Catra sprang off the bed, grabbing the pillow that she was seated upon, and with a harsh growl, she pulled her arm back and threw the pillow as hard as she could against the far wall. The pillow collided softly and fell to the ground much without making any sound at all. Adora froze in her spot, and the breeze from the window seemed to halt its flow, and suddenly the only sounds in the entire room were the sounds of Catra's jagged breathing. She ground her teeth together, her entire body heaving up and down, arm outstretched in the same spot where it released the pillow. Adora said nothing to her. Not a single word of encouragement or vitriol. She just waited, letting Catra's breathing slow and nerves steady before making her next move.

And then, she heard a different noise. The distinct, horrible sound of Catra fighting back tears.

One-by-one, Catra's fingers curled back into her palm, and she stepped back wobbling, almost drunk on her feet until the back of her thighs hit the bed and she could safely fall backward onto it. She wrapped her arms around her own torso, eyes wide toward the ceiling, and the instant she remembered that Adora was watching her, she rolled onto her side to hide her face. In the split-second she was visible, Adora saw everything: all of the shame and anger that she had been working so hard to suppress, written clearly on her face like the words on a page. Catra's tears were contagious, and Adora took a moment to keep herself firm before she made the hard decision of crawling back to Catra's side. She hovered over her crying girlfriend on her knees, and tried to speak as gently as she possibly could.

"Catra… what is wrong?"

Catra's whole body jerked with her sobs. It took her a long while to get out an answer, but Adora waited patiently for her. When Catra finally did answer, it was with the turmoil of a hurricane.

"Me," she responded. "I'm what's wrong."

Adora looked at her in shock.

"What are you talking about?"

"You were right about me," Catra stated. "Everything you said in that letter was right."

Adora stammered. "W-What? Catra, no… no, it wasn't…"

"Of course, it was," Catra huffed. "You know me better than anyone. All I cared about back then was making you suffer. I _liked_ it. I'm not a good person, and we need to stop pretending that I ever became one because I didn't. I don't deserve any of this. I don't deserve to be forgiven for what I did. I don't deserve you."

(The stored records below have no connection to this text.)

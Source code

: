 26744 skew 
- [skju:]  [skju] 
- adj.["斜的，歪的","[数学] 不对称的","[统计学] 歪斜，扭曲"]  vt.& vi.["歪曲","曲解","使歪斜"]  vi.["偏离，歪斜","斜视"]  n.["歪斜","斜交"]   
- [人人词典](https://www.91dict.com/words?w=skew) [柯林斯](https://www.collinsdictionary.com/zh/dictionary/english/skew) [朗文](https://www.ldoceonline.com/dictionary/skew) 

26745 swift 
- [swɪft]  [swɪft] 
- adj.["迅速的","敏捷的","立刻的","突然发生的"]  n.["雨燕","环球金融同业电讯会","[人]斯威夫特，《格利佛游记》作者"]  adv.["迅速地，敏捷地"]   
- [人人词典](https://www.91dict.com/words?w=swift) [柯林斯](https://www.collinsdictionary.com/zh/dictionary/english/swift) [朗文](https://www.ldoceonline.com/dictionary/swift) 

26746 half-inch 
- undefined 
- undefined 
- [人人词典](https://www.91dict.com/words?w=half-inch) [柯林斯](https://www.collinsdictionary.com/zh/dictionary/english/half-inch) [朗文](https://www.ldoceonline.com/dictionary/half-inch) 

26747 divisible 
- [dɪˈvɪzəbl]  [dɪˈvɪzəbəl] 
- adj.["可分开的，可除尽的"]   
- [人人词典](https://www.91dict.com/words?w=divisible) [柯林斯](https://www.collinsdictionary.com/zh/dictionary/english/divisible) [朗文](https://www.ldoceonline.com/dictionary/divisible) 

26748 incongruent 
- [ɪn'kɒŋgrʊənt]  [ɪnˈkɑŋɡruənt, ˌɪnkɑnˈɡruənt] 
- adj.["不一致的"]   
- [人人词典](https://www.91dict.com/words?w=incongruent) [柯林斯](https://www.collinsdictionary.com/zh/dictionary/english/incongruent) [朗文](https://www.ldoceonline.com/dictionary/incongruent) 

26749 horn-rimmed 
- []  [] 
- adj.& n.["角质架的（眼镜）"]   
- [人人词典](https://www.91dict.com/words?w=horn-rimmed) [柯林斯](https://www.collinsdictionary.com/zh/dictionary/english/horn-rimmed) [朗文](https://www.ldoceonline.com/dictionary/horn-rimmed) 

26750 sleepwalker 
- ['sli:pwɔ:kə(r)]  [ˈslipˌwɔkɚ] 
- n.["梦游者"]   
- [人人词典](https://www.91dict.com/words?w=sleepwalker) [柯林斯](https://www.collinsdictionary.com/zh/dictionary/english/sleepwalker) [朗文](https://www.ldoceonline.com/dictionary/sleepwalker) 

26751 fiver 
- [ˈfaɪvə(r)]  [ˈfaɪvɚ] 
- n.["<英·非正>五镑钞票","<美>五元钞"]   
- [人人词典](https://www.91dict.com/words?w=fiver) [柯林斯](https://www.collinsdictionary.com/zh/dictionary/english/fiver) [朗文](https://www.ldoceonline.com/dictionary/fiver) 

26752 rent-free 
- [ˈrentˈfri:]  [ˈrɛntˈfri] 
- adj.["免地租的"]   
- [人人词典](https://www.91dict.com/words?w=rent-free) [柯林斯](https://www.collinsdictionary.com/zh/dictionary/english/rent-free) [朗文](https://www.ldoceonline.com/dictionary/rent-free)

"Catra, that's nonsense!" The tears had spread from Catra's cheeks to hers, and she wiped them away desperately. She wanted to pull Catra in close, pull her deep into her arms, kiss her on the forehead, the cheek, do something to tell her that she was loved. She had to stop herself before she could because even when she knew she was wrong, she didn't want to violate an order from someone she cared for so much. "You aren't a bad person, Catra. You just made some bad choices, that's all. It's nothing."

"It's not _nothing_ ," Catra insisted, pounding her fist into the mattress. "How is it _nothing_? You wrote down every terrible thing I ever did to you. You know what I was capable of. You were right to leave me when you did. You never should have come back."

More tears were swept out of Adora's face. "Catra, we've been over this. I don't blame you for that."

"Well, you should!" Catra screamed. She growled again and continued slamming her fist into the mattress, pounding the soft fabric of the sheets over and over and over again, picturing it as herself. "I am Catra, and according to you, that means that there's nothing good within me. There's just _nothing_. And the fact that you're pretending like all of this is okay now, after everything I did, that you can just act like you love me and that will fix everything—I can't _deal_ with that, Adora."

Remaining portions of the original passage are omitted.